Officials aim to replace the ficus trees with a variety of Chinese pistache that will eventually grow to a similar three-story height but with a lacier canopy, less invasive roots and no troublesome berries dropping off, said city arborist Ron Serven.
The pistache, a deciduous species with leaves that change color in the fall, would be 10 to 12 feet tall when planted, similar to pistache already used to replace three problematic ficus trees on Mission Street, Serven said.
Serven estimated the targeted ficus trees are 50 to 60 years old.
San Marino City Council members voted 4 to 0 on Wednesday to set aside $85,800 for ficus tree replacement in the city’s 2013-14 budget. Councilman Allan Yung was absent.
Resident Miriam Nakamura-Quan objected, describing the ficus trees as fresh-air generators that shield traffic emissions and noise while also concealing dilapidated building facades.
“When the trees are cut down they will reveal old, outdated and ugly storefronts,” said Nakamura-Quan, who was involved in 2009 protests over the removal of 11 ficus and 20 carrotwood trees along Colorado Boulevard in Pasadena’s Playhouse District.
She called on council members to reconsider.
“Taking out those trees would change the city’s historic character,” said Nabil Sejaan, also of San Marino.
But the council’s decision was a relief for Kraemer Jewelers owner Steve Gilmore, who said the ficus trees have presented problems throughout the business’ 50-year history at various locations along Huntington.
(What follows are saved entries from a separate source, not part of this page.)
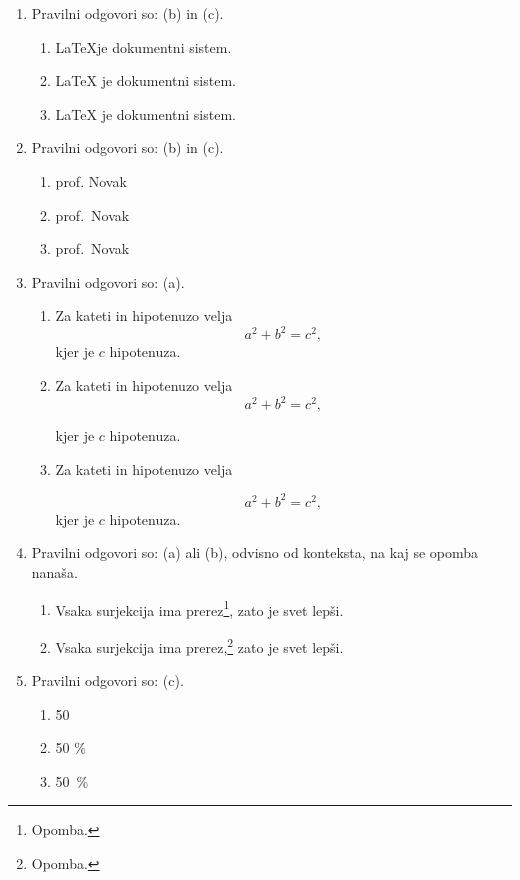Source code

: \documentclass[11pt]{article}
\begin{document}
\begin{enumerate}
    \item Pravilni odgovori so: (b) in (c).%
    \begin{enumerate}
        \item \LaTeX je dokumentni sistem.
        \item {\LaTeX} je dokumentni sistem.
        \item \LaTeX{} je dokumentni sistem.
    \end{enumerate}

    \item Pravilni odgovori so: (b) in (c).%
    \begin{enumerate}
        \item prof. Novak
        \item prof.~Novak
        \item prof.\ Novak
    \end{enumerate}

    \item Pravilni odgovori so: (a).%
    \begin{enumerate}
        \item
Za kateti in hipotenuzo velja
\[
  a^2 + b^2 = c^2,
\]
kjer je \(c\) hipotenuza.
        \item
Za kateti in hipotenuzo velja
\[
  a^2 + b^2 = c^2,
\]

kjer je \(c\) hipotenuza.
        \item
Za kateti in hipotenuzo velja

\[
  a^2 + b^2 = c^2,
\]
kjer je \(c\) hipotenuza.
    \end{enumerate}

    \item Pravilni odgovori so: (a) ali (b), odvisno od konteksta, na kaj se opomba nanaša.%
    \begin{enumerate}
        \item Vsaka surjekcija ima prerez\footnote{Opomba.}, zato je svet lepši.
        \item Vsaka surjekcija ima prerez,\footnote{Opomba.} zato je svet lepši.
    \end{enumerate}

    \item Pravilni odgovori so: (c).%
    \begin{enumerate}
        \item 50 %
        \item 50 \%
        \item 50~\%
    \end{enumerate}


\end{enumerate}
\end{document}
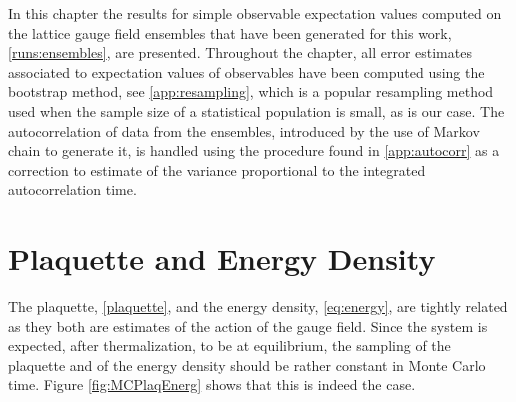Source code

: In this chapter the results for simple observable expectation values computed on the lattice gauge field ensembles that have been generated for this work, \cref{runs:ensembles}, are presented. Throughout the chapter, all error estimates associated to expectation values of observables have been computed using the bootstrap method, see \cref{app:resampling}, which is a popular resampling method used when the sample size of a statistical population is small, as is our case. The autocorrelation of data from the ensembles, introduced by the use of Markov chain to generate it, is handled using the procedure found in \cref{app:autocorr} as a correction to estimate of the variance proportional to the integrated autocorrelation time.

\section{Plaquette and Energy Density} 
The plaquette, \cref{plaquette}, and the energy density, \cref{eq:energy}, are tightly related as they both are estimates of the action of the gauge field.
Since the system is expected, after thermalization, to be at equilibrium, the sampling of the plaquette and of the energy density should be rather constant in Monte Carlo time. Figure \ref{fig:MCPlaqEnerg} shows that this is indeed the case.
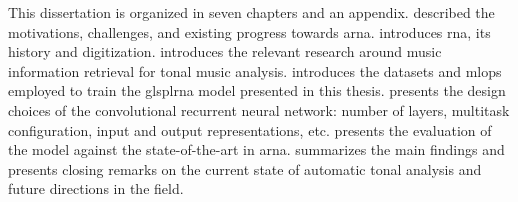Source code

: 
This dissertation is organized in seven chapters and an
appendix.  described the motivations,
challenges, and existing progress towards \gls{arna}.
 introduces
\gls{rna}, its history and digitization.
 introduces the relevant research around
music information retrieval for tonal music analysis.
 introduces the
datasets and \gls{mlops} employed to train the glspl{rna}
model presented in this thesis. 
presents the design choices of the convolutional recurrent
neural network: number of layers, multitask configuration,
input and output representations, etc.
 presents the evaluation of
the model against the state-of-the-art in \gls{arna}.
 summarizes the main findings and
presents closing remarks on the current state of automatic
tonal analysis and future directions in the field.
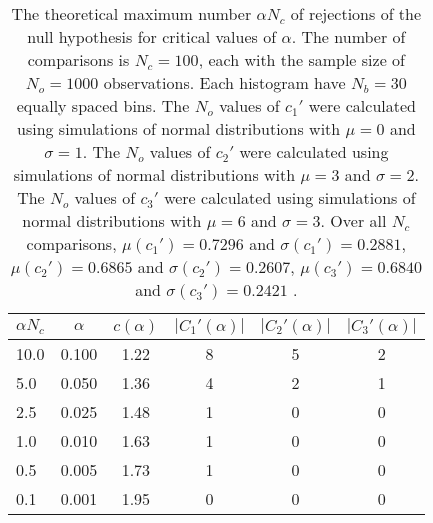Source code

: \begin{table}[h!]
\begin{center}
\begin{tabular}{| l | c | c | c | c | c |}\hline
$\alpha N_c$ & $\alpha$ & $c(\alpha)$ & $|C_1'(\alpha)|$ & $|C_2'(\alpha)|$ & $|C_3'(\alpha)|$ \\\hline
10.0 & 0.100 & 1.22 & 8 & 5 & 2 \\\hline
5.0 & 0.050 & 1.36 & 4 & 2 & 1 \\\hline
2.5 & 0.025 & 1.48 & 1 & 0 & 0 \\\hline
1.0 & 0.010 & 1.63 & 1 & 0 & 0 \\\hline
0.5 & 0.005 & 1.73 & 1 & 0 & 0 \\\hline
0.1 & 0.001 & 1.95 & 0 & 0 & 0 \\\hline
\end{tabular}
\caption{The theoretical maximum number $\alpha N_c$ of rejections
of the null hypothesis for critical values of $\alpha$.
The number of comparisons is $N_c=100$,
each with the sample size of $N_o=1000$ observations.
Each histogram have $N_b=30$ equally spaced bins.
The $N_o$ values of $c_1'$ were calculated using simulations of
 normal distributions with $\mu=0$ and $\sigma=1$.
The $N_o$ values of $c_2'$ were calculated using simulations of
 normal distributions with $\mu=3$ and $\sigma=2$.
The $N_o$ values of $c_3'$ were calculated using simulations of
 normal distributions with $\mu=6$ and $\sigma=3$.
Over all $N_c$ comparisons,
 $\mu(c_1')=0.7296$ and $\sigma(c_1')=0.2881$,
 $\mu(c_2')=0.6865$ and $\sigma(c_2')=0.2607$,
 $\mu(c_3')=0.6840$ and $\sigma(c_3')=0.2421$ .
}
\end{center}
\end{table}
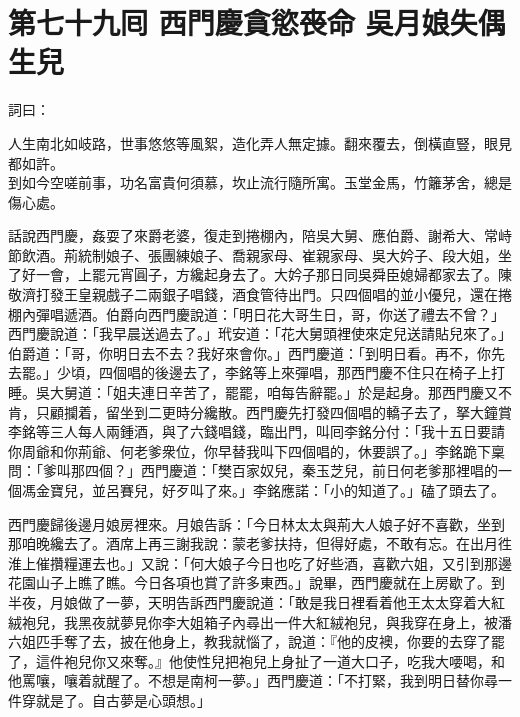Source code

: 
\chapter*{第七十九囘 西門慶貪慾䘮命 吳月娘失偶生兒}


詞曰：

\begin{myquote} 
人生南北如岐路，世事悠悠等風絮，造化弄人無定據。翻來覆去，倒橫直豎，眼見都如許。\\
到如今空嗟前事，功名富貴何須慕，坎止流行隨所寓。玉堂金馬，竹籬茅舍，總是傷心處。

\end{myquote} 

話說西門慶，姦耍了來爵老婆，復走到捲棚內，陪吳大舅、應伯爵、謝希大、常峙節飲酒。荊統制娘子、張團練娘子、喬親家母、崔親家母、吳大妗子、段大姐，坐了好一會，上罷元宵圓子，方纔起身去了。大妗子那日同吳舜臣媳婦都家去了。陳敬濟打發王皇親戲子二兩銀子唱錢，酒食管待出門。只四個唱的並小優兒，還在捲棚內彈唱遞酒。伯爵向西門慶說道：「明日花大哥生日，哥，你送了禮去不曾？」西門慶說道：「我早晨送過去了。」玳安道：「花大舅頭裡使來定兒送請貼兒來了。」伯爵道：「哥，你明日去不去？我好來會你。」西門慶道：「到明日看。再不，你先去罷。」少頃，四個唱的後邊去了，李銘等上來彈唱，那西門慶不住只在椅子上打睡。{}吳大舅道：「姐夫連日辛苦了，罷罷，咱每告辭罷。」於是起身。那西門慶又不肯，只顧攔着，留坐到二更時分纔散。西門慶先打發四個唱的轎子去了，拏大鐘賞李銘等三人每人兩鍾酒，與了六錢唱錢，臨出門，叫囘李銘分付：「我十五日要請你周爺和你荊爺、何老爹衆位，你早替我叫下四個唱的，休要誤了。」李銘跪下稟問：「爹叫那四個？」西門慶道：「樊百家奴兒，秦玉芝兒，前日何老爹那裡唱的一個馮金寶兒，{}並呂賽兒，好歹叫了來。」李銘應諾：「小的知道了。」磕了頭去了。

西門慶歸後邊月娘房裡來。月娘告訴：「今日林太太與荊大人娘子好不喜歡，坐到那咱晚纔去了。酒席上再三謝我說：蒙老爹扶持，但得好處，不敢有忘。在出月徃淮上催攢糧運去也。」又說：「何大娘子今日也吃了好些酒，喜歡六姐，又引到那邊花園山子上瞧了瞧。今日各項也賞了許多東西。」說畢，西門慶就在上房歇了。到半夜，月娘做了一夢，{}天明告訴西門慶說道：「敢是我日裡看着他王太太穿着大紅絨袍兒，我黑夜就夢見你李大姐箱子內尋出一件大紅絨袍兒，與我穿在身上，被潘六姐匹手奪了去，披在他身上，教我就惱了，說道：『他的皮襖，你要的去穿了罷了，這件袍兒你又來奪。』{}他使性兒把袍兒上身扯了一道大口子，吃我大喓喝，和他罵嚷，嚷着就醒了。不想是南柯一夢。」西門慶道：「不打緊，我到明日替你尋一件穿就是了。自古夢是心頭想。」

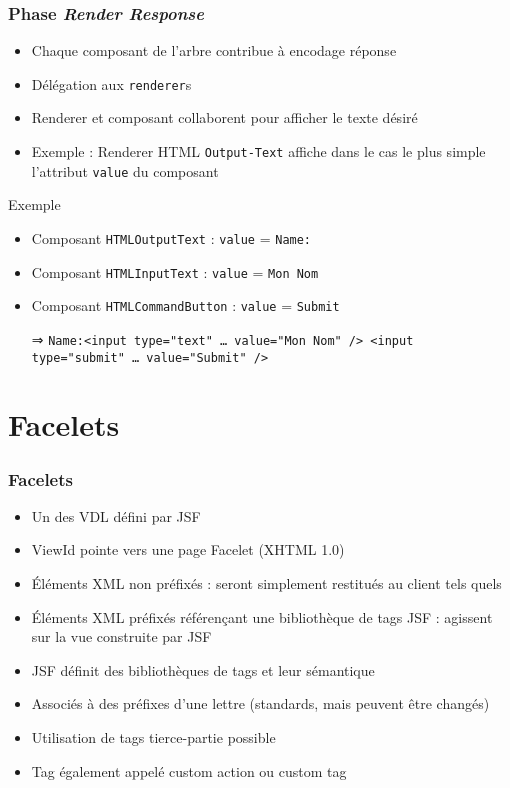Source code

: \documentclass[english, french]{beamer}
\begin{document}
\begin{frame}
	\frametitle{Phase \emph{Render Response}}
	\begin{itemize}
		\item Chaque composant de l’arbre contribue à encodage réponse
		\item Délégation aux \texttt{renderer}s
		\item Renderer et composant collaborent pour afficher le texte désiré
		\item Exemple : Renderer HTML \texttt{Output-Text} affiche {\tiny dans le cas le plus simple} l’attribut \texttt{value} du composant
	\end{itemize}
	\begin{exampleblock}{Exemple}
		\begin{itemize}
			\item Composant \texttt{HTMLOutputText} : \texttt{value} = \texttt{Name:}
			\item Composant \texttt{HTMLInputText} : \texttt{value} = \texttt{Mon Nom}
			\item Composant \texttt{HTMLCommandButton} : \texttt{value} = \texttt{Submit}
			\item[⇒] \texttt{Name:<input type="text" … value="Mon Nom" /> <input type="submit" … value="Submit" />}
		\end{itemize}
	\end{exampleblock}
\end{frame}

\section{Facelets}
\begin{frame}
	\frametitle{Facelets}
	\begin{itemize}
		\item Un des VDL défini par JSF
		\item ViewId pointe vers une page Facelet (XHTML 1.0)
		\item Éléments XML non préfixés : seront simplement restitués au client tels quels
		\item Éléments XML préfixés référençant une bibliothèque de tags JSF : agissent sur la vue construite par JSF
		\item JSF définit des bibliothèques de tags et leur sémantique
		\item Associés à des préfixes d’une lettre {\tiny (standards, mais peuvent être changés)}
		\item Utilisation de tags tierce-partie possible
		\item \tiny Tag également appelé custom action ou custom tag
	\end{itemize}
\end{frame}
\end{document}
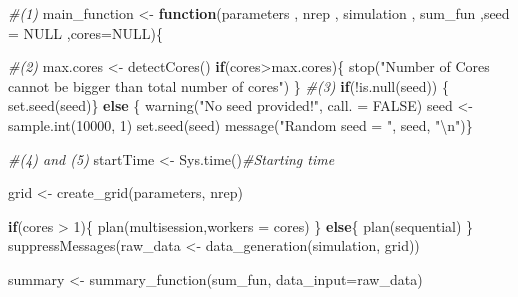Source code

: \documentclass[11pt,a4paper]{article}
\newenvironment{Shaded}{\begin{snugshade}}{\end{snugshade}}
\newcommand{\AttributeTok}[1]{\textcolor[rgb]{0.77,0.63,0.00}{#1}}
\newcommand{\CommentTok}[1]{\textcolor[rgb]{0.56,0.35,0.01}{\textit{#1}}}
\newcommand{\ConstantTok}[1]{\textcolor[rgb]{0.00,0.00,0.00}{#1}}
\newcommand{\ControlFlowTok}[1]{\textcolor[rgb]{0.13,0.29,0.53}{\textbf{#1}}}
\newcommand{\DecValTok}[1]{\textcolor[rgb]{0.00,0.00,0.81}{#1}}
\newcommand{\FunctionTok}[1]{\textcolor[rgb]{0.00,0.00,0.00}{#1}}
\newcommand{\NormalTok}[1]{#1}
\newcommand{\OtherTok}[1]{\textcolor[rgb]{0.56,0.35,0.01}{#1}}
\newcommand{\SpecialCharTok}[1]{\textcolor[rgb]{0.00,0.00,0.00}{#1}}
\newcommand{\StringTok}[1]{\textcolor[rgb]{0.31,0.60,0.02}{#1}}
\begin{document}
\begin{Shaded}
\begin{Highlighting}[]
\CommentTok{\#(1)}
\NormalTok{main\_function }\OtherTok{\textless{}{-}}  \ControlFlowTok{function}\NormalTok{(parameters }
\NormalTok{                           , nrep }
\NormalTok{                           , simulation }
\NormalTok{                           , sum\_fun }
\NormalTok{                           ,}\AttributeTok{seed =} \ConstantTok{NULL}
\NormalTok{                           ,}\AttributeTok{cores=}\ConstantTok{NULL}\NormalTok{)\{}
 
    
  \CommentTok{\#(2)}
\NormalTok{  max.cores }\OtherTok{\textless{}{-}} \FunctionTok{detectCores}\NormalTok{()}
  \ControlFlowTok{if}\NormalTok{(cores}\SpecialCharTok{\textgreater{}}\NormalTok{max.cores)\{}
    \FunctionTok{stop}\NormalTok{(}\StringTok{"Number of Cores cannot be bigger than total number of cores"}\NormalTok{)}
\NormalTok{  \}}
  \CommentTok{\#(3)}
  \ControlFlowTok{if}\NormalTok{(}\SpecialCharTok{!}\FunctionTok{is.null}\NormalTok{(seed)) \{}
    \FunctionTok{set.seed}\NormalTok{(seed)\}}
  \ControlFlowTok{else}\NormalTok{ \{}
    \FunctionTok{warning}\NormalTok{(}\StringTok{"No seed provided!"}\NormalTok{, }\AttributeTok{call. =} \ConstantTok{FALSE}\NormalTok{)}
\NormalTok{    seed }\OtherTok{\textless{}{-}} \FunctionTok{sample.int}\NormalTok{(}\DecValTok{10000}\NormalTok{, }\DecValTok{1}\NormalTok{)}
    \FunctionTok{set.seed}\NormalTok{(seed)}
    \FunctionTok{message}\NormalTok{(}\StringTok{"Random seed = "}\NormalTok{, seed, }\StringTok{"}\SpecialCharTok{\textbackslash{}n}\StringTok{"}\NormalTok{)\} }
  
  \CommentTok{\#(4) and (5)}
\NormalTok{  startTime }\OtherTok{\textless{}{-}} \FunctionTok{Sys.time}\NormalTok{()}\CommentTok{\#Starting time }
  
  
  
\NormalTok{  grid }\OtherTok{\textless{}{-}} \FunctionTok{create\_grid}\NormalTok{(parameters, nrep) }
  
  \ControlFlowTok{if}\NormalTok{(cores }\SpecialCharTok{\textgreater{}} \DecValTok{1}\NormalTok{)\{}
    \FunctionTok{plan}\NormalTok{(multisession,}\AttributeTok{workers =}\NormalTok{ cores)}
\NormalTok{  \} }\ControlFlowTok{else}\NormalTok{\{}
    \FunctionTok{plan}\NormalTok{(sequential)}
\NormalTok{  \}}
  \FunctionTok{suppressMessages}\NormalTok{(raw\_data }\OtherTok{\textless{}{-}} \FunctionTok{data\_generation}\NormalTok{(simulation, grid))}
  
\NormalTok{  summary }\OtherTok{\textless{}{-}} \FunctionTok{summary\_function}\NormalTok{(sum\_fun, }\AttributeTok{data\_input=}\NormalTok{raw\_data) }
  

\end{Highlighting}
\end{Shaded}
\end{document}
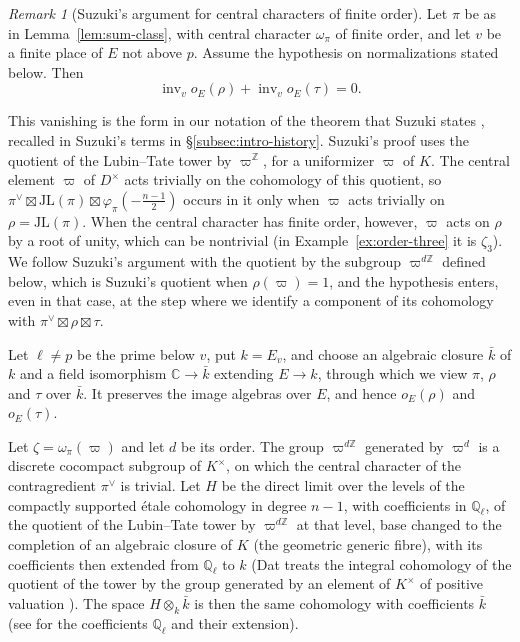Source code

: \documentclass[a4paper,11pt]{amsart}
\theoremstyle{definition}
\theoremstyle{remark}
\newtheorem{remark}[theorem]{Remark}
\numberwithin{equation}{section}
\newcommand{\Q}{\mathbb{Q}}
\newcommand{\Z}{\mathbb{Z}}
\DeclareMathOperator{\inv}{inv}
\newcommand{\C}{\mathbb{C}}
\newcommand{\JL}{\mathrm{JL}}
\begin{document}
\begin{remark}[Suzuki's argument for central characters of finite order]
\label{rem:suzuki-step}
Let $\pi$ be as in Lemma~\ref{lem:sum-class}, with central character $\omega_\pi$ of finite order, and let $v$ be a finite place of $E$ not above $p$. Assume the hypothesis on normalizations stated below. Then
\[
 \inv_vo_E(\rho)+\inv_vo_E(\tau)=0.
\]

This vanishing is the form in our notation of the theorem that Suzuki  states \cite[Theorem~4.0.5]{Su23}, recalled in Suzuki's terms in \S\ref{subsec:intro-history}. Suzuki's proof uses the quotient of the Lubin--Tate tower by $\varpi^{\Z}$, for a uniformizer $\varpi$ of $K$. The central element $\varpi$ of $D^\times$ acts trivially on the cohomology of this quotient, so $\pi^\vee\boxtimes\JL(\pi)\boxtimes\varphi_\pi(-\frac{n-1}2)$ occurs in it only when $\varpi$ acts trivially on $\rho=\JL(\pi)$. When the central character has finite order, however, $\varpi$ acts on $\rho$ by a root of unity, which can be nontrivial (in Example~\ref{ex:order-three} it is $\zeta_3$). We follow Suzuki's argument with the quotient by the subgroup $\varpi^{d\Z}$ defined below, which is Suzuki's quotient when $\rho(\varpi)=1$, and the hypothesis enters, even in that case, at the step where we identify a component of its cohomology with $\pi^\vee\boxtimes\rho\boxtimes\tau$.

Let $\ell\neq p$ be the prime below $v$, put $k=E_v$, and choose an algebraic closure $\bar k$ of $k$ and a field isomorphism $\C\to\bar k$ extending $E\to k$, through which we view $\pi$, $\rho$ and $\tau$ over $\bar k$. It preserves the image algebras over $E$, and hence $o_E(\rho)$ and $o_E(\tau)$.

Let $\zeta=\omega_\pi(\varpi)$ and let $d$ be its order. The group $\varpi^{d\Z}$ generated by $\varpi^d$ is a discrete cocompact subgroup of $K^\times$, on which the central character of the contragredient $\pi^\vee$ is trivial. Let $H$ be the direct limit over the levels of the compactly supported \'etale cohomology in degree $n-1$, with coefficients in $\Q_\ell$, of the quotient of the Lubin--Tate tower by $\varpi^{d\Z}$ at that level, base changed to the completion of an algebraic closure of $K$ (the geometric generic fibre), with its coefficients then extended from $\Q_\ell$ to $k$ (Dat treats the integral cohomology of the quotient of the tower by the group generated by an element of $K^\times$ of positive valuation \cite[\S1.2]{Dat12}). The space $H\otimes_k\bar k$ is then the same cohomology with coefficients $\bar k$ (see \cite[\S2.5]{Str08} for the coefficients $\Q_\ell$ and their extension).


\end{remark}
\end{document}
“Anybody who does business on that sidewalk doesn’t like these trees,” said Gilmore, who complained of perennial struggles to clean up carpet-staining tree droppings, and said that just last week he saw a pedestrian trip over concrete raised by ficus roots.
“Leaves I can deal with, but the lady who took a header in front of my store? That stuff is going to go on forever” until the ficus trees are removed, Gilmore said.
Chris Datwyler, Gilmore’s landlord in the 2500 block of Huntington, told council members that ficus droppings continually threaten to clog roof drains, and that various tenants have complained about the trees for more than three decades.
Serven said a verbal survey of 35 area store owners revealed 31 in favor of ficus trees getting the ax.
Mayor Eugene Sun warned that officials should proceed carefully to ensure that the ficus replacements would have a substantial presence, but said he could not turn a deaf ear to the complaints.
Councilman Richard Ward put it more bluntly.
“I think it’s well [past] time we got rid of those trees,” Ward said. “It’s hard to believe we put up with this variety that long.”